If not, could you give a high-level overview of how I could go about it, I'm trying to replicate the paper for RGB-D inputs using the raw RAFT code. Is it adding the inverse of the depth channel as the extra channel to the RGB image and the rest remains the same?

This information would be of great help!

wenbin-lin · 2022-04-10T08:20:10Z

We do not have plan to release the code for RGB-D based RAFT training for now, it's actually quite simple to implement.
As you mentioned, we just add the inverse of the depth as an extra channel and keep the rest remains the same.

dhruvmetha · 2022-04-11T17:24:27Z

Thank you! It is mentioned you retrain on 3 datasets, Sintel, FlyingThings3D, and Monkaa. Do you do them in order and successively train for 100k, 100k and 100k iterations? Sorry to be asking so many questions!

wenbin-lin · 2022-04-12T14:57:55Z

We train the model successively in the order of FlyingThings3D -> Monkaa -> Sintel for 100k iterations each.
If there is any confusion about it, please feel free to let me know.

dhruvmetha · 2022-04-12T17:26:34Z

Do y'all freeze the backbone post training on FlyingThings3D or just freeze the batchnorm inside the backbone model as done so in the original RAFT paper? Also do you use the smaller FlyingThings3D dataset (the subset used for dispnet/Flownet2.0) ? Thanks in advance, appreciate the help!

wenbin-lin · 2022-04-14T06:14:53Z

We follow the RAFT implementation and just freeze the batchnorm after training on FlyingThings3D.
And we use the full the FlyingThings3D dataset instead of the smaller subset.

dhruvmetha · 2022-04-14T22:41:34Z

Thanks, this has been really helpful @wenbin-lin !

dhruvmetha · 2022-04-15T22:20:28Z

Is the equation from disparity to depth depth = (focal_length * baseline) / (image_width * disparity), which is equivalent to (1050 * 1.0) / (960 * disparity) for FlyingThings3D? and depth inverse is just 1 - depth where values in depth range from 0 to 1?

wenbin-lin · 2022-04-19T03:24:25Z

Your equation is right.
The inverse depth is 1 / depth, as there can be large depth values in the background and using the inverse depth stabilizes the depth values.
In addition, we use a min max scaler for the inverse depth: x = (x - x_min) / (x_max - x_min). For convenience, you can just use the disparity as the inverse depth, because the value is the same after the min max scaler.

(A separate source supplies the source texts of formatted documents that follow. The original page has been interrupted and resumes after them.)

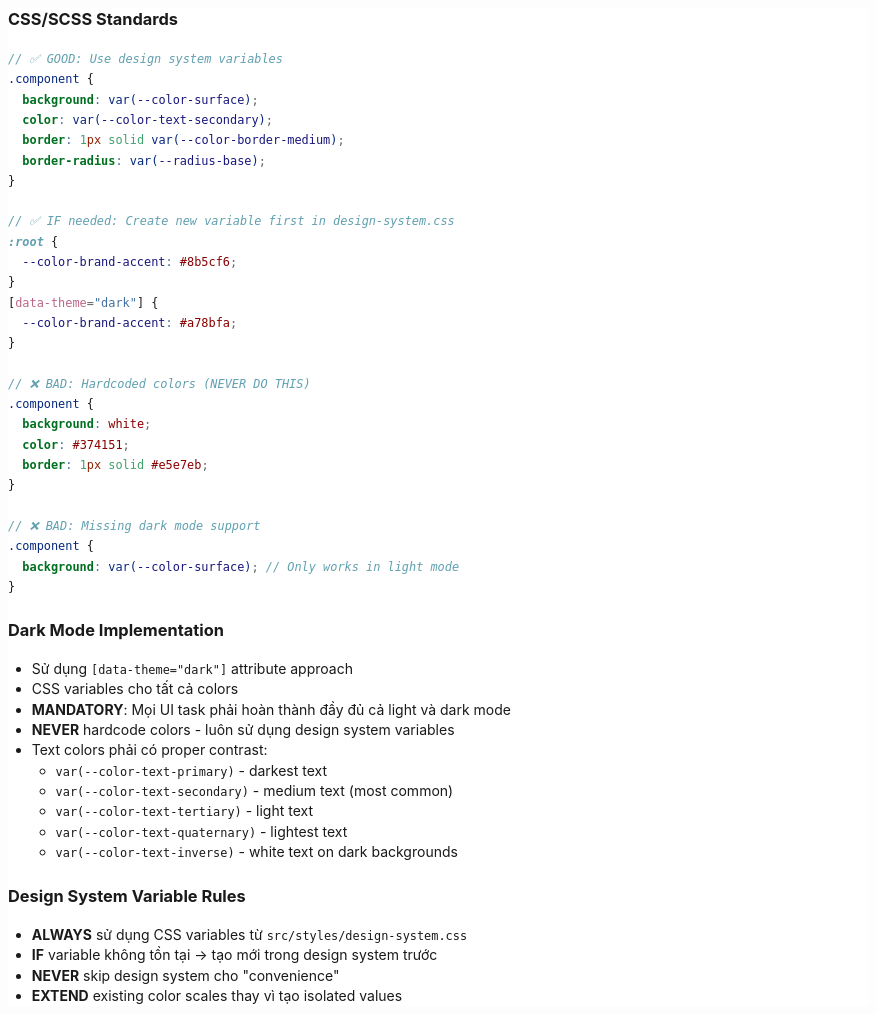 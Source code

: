 ### CSS/SCSS Standards

```scss
// ✅ GOOD: Use design system variables
.component {
  background: var(--color-surface);
  color: var(--color-text-secondary);
  border: 1px solid var(--color-border-medium);
  border-radius: var(--radius-base);
}

// ✅ IF needed: Create new variable first in design-system.css
:root {
  --color-brand-accent: #8b5cf6;
}
[data-theme="dark"] {
  --color-brand-accent: #a78bfa;
}

// ❌ BAD: Hardcoded colors (NEVER DO THIS)
.component {
  background: white;
  color: #374151;
  border: 1px solid #e5e7eb;
}

// ❌ BAD: Missing dark mode support
.component {
  background: var(--color-surface); // Only works in light mode
}
```

### Dark Mode Implementation

- Sử dụng `[data-theme="dark"]` attribute approach
- CSS variables cho tất cả colors
- **MANDATORY**: Mọi UI task phải hoàn thành đầy đủ cả light và dark mode
- **NEVER** hardcode colors - luôn sử dụng design system variables
- Text colors phải có proper contrast:
  - `var(--color-text-primary)` - darkest text
  - `var(--color-text-secondary)` - medium text (most common)
  - `var(--color-text-tertiary)` - light text
  - `var(--color-text-quaternary)` - lightest text
  - `var(--color-text-inverse)` - white text on dark backgrounds

### Design System Variable Rules

- **ALWAYS** sử dụng CSS variables từ `src/styles/design-system.css`
- **IF** variable không tồn tại → tạo mới trong design system trước
- **NEVER** skip design system cho "convenience"
- **EXTEND** existing color scales thay vì tạo isolated values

dhruvmetha · 2022-04-20T18:02:38Z

Thank you @wenbin-lin

dhruvmetha · 2022-04-21T19:15:03Z

Do y'all have any rough evaluation results for optical training through each phase of training? This would really help me know if I'm training the model correctly!

wenbin-lin · 2022-04-26T04:18:27Z

We are sorry that we lost the training log, but we are retraining the RGB-D based optical flow model. When the training is done, we will share the evaluation results with you.

A rough conclusion is that the evaluation errors of RGB-D based method can be significantly lower than the RGB based method. Perhaps you can compare your results with the results of the original RGB-based RAFT and the error should be much lower.

phamtrongthang123 · 2022-07-09T04:27:30Z

Is the equation from disparity to depth depth = (focal_length * baseline) / (image_width * disparity), which is equivalent to (1050 * 1.0) / (960 * disparity) for FlyingThings3D? and depth inverse is just 1 - depth where values in depth range from 0 to 1?

Your equation is right. The inverse depth is 1 / depth, as there can be large depth values in the background and using the inverse depth stabilizes the depth values. In addition, we use a min max scaler for the inverse depth: x = (x - x_min) / (x_max - x_min). For convenience, you can just use the disparity as the inverse depth, because the value is the same after the min max scaler.

Wait it should be focallength*baseline / disparity right? Why do we need to multiply image_width by disparity there?
Also, is the scaler applied to each depth? Or the x_min and x_max is the value from the whole dataset?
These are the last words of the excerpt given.